_TASK DIRECTIONS_
Each line with the word "Core" must appear in the answer, copied from the records.

_INPUT MATERIAL_
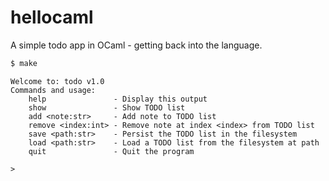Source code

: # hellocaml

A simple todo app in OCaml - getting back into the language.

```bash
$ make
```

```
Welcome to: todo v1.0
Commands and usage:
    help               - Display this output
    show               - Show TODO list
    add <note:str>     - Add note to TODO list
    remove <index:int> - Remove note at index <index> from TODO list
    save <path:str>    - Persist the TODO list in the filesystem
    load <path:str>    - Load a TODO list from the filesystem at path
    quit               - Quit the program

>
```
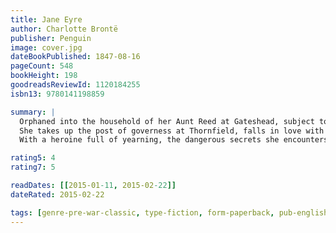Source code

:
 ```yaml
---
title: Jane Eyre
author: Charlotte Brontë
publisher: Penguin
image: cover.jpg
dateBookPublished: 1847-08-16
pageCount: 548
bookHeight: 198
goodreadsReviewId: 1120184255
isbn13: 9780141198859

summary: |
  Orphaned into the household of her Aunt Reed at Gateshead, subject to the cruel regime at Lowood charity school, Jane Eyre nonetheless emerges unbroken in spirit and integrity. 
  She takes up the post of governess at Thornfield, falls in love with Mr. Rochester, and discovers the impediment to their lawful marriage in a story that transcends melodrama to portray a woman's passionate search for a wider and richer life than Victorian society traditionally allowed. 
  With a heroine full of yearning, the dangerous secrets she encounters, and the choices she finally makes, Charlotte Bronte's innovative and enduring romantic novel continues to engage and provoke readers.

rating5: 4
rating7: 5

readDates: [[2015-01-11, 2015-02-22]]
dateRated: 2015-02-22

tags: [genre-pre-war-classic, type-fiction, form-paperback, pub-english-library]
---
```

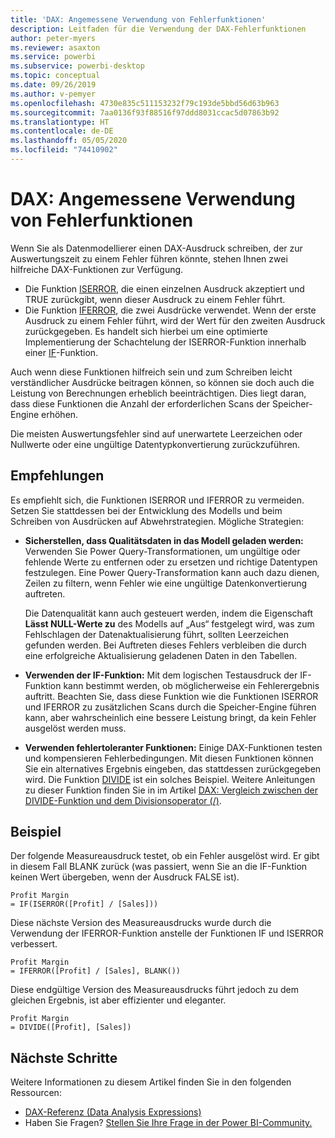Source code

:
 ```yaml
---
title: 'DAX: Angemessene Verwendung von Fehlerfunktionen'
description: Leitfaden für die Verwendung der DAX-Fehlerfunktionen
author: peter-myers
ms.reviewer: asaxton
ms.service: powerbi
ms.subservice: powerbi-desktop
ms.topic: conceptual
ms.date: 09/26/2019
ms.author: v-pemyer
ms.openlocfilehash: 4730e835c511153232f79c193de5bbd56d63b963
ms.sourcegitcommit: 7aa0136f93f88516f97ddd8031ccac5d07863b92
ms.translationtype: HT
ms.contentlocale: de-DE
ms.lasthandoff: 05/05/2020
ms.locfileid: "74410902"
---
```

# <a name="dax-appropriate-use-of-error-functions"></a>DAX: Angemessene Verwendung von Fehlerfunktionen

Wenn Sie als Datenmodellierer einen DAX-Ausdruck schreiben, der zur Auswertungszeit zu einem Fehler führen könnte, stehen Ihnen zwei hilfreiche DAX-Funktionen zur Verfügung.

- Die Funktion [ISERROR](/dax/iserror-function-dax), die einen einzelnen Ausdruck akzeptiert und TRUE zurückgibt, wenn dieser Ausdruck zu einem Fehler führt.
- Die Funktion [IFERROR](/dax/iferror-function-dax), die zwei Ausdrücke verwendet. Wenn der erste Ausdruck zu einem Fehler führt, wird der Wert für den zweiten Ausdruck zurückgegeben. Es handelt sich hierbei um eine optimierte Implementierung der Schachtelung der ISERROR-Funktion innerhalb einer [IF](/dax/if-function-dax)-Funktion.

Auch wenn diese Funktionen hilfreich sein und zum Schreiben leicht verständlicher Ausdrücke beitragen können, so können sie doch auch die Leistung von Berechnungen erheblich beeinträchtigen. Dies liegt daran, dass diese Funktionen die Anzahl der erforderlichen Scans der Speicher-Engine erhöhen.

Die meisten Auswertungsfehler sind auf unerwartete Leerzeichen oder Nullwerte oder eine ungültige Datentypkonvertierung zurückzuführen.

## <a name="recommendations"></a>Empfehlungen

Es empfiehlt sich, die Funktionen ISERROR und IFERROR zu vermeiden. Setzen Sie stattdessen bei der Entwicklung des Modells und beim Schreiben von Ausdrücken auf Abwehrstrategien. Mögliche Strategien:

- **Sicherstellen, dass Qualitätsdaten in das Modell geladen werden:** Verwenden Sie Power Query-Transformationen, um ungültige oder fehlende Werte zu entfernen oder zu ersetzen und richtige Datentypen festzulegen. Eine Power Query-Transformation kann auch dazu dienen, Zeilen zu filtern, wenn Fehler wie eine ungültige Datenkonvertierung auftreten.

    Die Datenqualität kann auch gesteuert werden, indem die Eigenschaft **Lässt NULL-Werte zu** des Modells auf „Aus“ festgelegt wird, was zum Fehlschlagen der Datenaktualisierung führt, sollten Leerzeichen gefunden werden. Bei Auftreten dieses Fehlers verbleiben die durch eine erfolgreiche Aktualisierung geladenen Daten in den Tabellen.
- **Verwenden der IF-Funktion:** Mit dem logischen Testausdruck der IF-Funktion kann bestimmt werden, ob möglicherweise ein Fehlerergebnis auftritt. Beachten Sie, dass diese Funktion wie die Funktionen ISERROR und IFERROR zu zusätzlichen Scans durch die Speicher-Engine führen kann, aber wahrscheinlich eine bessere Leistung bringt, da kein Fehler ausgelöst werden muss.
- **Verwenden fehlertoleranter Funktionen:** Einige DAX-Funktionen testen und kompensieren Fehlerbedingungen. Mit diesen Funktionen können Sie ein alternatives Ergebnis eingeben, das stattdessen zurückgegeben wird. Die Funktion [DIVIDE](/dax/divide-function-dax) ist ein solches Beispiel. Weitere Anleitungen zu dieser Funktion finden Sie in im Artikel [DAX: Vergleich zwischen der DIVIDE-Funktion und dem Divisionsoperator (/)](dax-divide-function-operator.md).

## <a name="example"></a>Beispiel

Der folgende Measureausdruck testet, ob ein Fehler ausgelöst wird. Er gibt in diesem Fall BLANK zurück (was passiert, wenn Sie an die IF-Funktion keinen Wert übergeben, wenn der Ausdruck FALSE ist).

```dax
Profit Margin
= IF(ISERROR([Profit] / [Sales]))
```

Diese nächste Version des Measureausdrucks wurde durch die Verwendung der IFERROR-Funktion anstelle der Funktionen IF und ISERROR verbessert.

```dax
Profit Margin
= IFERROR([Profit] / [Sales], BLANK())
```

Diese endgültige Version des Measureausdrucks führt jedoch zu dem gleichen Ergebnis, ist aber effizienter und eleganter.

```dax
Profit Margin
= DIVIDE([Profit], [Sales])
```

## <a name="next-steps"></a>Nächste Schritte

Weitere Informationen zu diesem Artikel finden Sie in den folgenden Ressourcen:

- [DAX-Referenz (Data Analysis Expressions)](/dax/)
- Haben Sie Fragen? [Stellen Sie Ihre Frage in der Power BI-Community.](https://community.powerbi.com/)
...
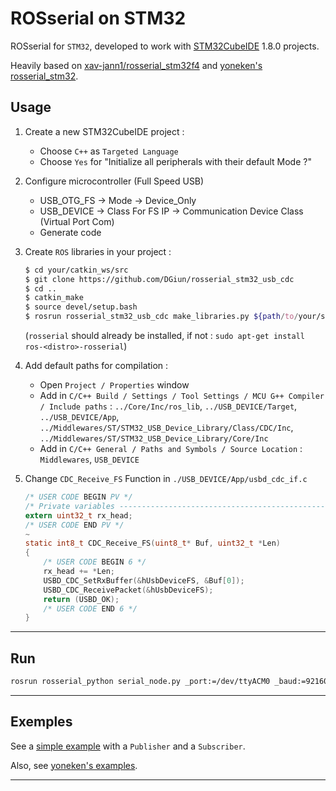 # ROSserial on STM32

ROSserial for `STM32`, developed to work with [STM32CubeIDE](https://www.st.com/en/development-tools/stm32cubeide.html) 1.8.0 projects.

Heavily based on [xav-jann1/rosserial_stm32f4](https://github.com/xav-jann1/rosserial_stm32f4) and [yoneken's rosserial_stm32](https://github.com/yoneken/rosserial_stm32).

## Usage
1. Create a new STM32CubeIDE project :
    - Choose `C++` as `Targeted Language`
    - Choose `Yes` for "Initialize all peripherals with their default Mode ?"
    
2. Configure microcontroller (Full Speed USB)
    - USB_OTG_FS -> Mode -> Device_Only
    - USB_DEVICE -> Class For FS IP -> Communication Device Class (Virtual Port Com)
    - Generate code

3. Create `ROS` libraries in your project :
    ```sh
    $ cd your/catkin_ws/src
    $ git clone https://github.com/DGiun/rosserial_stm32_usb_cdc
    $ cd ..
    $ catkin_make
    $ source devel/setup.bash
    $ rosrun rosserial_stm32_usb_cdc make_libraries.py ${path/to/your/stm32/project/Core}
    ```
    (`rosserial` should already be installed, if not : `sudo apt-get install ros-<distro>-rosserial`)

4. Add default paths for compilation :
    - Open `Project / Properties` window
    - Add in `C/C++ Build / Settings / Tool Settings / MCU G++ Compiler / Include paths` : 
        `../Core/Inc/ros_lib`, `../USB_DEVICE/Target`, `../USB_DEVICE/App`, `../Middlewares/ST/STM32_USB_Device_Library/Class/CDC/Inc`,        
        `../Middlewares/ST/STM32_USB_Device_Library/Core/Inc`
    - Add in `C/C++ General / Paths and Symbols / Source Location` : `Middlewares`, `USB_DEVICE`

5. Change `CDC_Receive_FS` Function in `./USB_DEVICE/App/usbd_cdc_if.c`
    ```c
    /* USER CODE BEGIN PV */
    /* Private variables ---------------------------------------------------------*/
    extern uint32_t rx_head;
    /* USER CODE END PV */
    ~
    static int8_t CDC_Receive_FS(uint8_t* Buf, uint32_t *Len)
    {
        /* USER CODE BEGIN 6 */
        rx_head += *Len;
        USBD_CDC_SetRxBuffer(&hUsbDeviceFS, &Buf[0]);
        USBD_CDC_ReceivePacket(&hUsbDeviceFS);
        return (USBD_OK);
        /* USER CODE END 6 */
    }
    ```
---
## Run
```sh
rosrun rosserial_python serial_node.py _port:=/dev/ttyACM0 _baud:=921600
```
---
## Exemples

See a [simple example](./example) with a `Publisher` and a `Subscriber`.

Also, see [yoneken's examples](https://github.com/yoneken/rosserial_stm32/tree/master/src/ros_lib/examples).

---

_YOUR SOLUTION_
    $ rosrun rosserial_stm32_usb_cdc make_libraries.py ${path/to/your/stm32/project/Core}
        `../Core/Inc/ros_lib`, `../USB_DEVICE/Target`, `../USB_DEVICE/App`, `../Middlewares/ST/STM32_USB_Device_Library/Class/CDC/Inc`,        
        `../Middlewares/ST/STM32_USB_Device_Library/Core/Inc`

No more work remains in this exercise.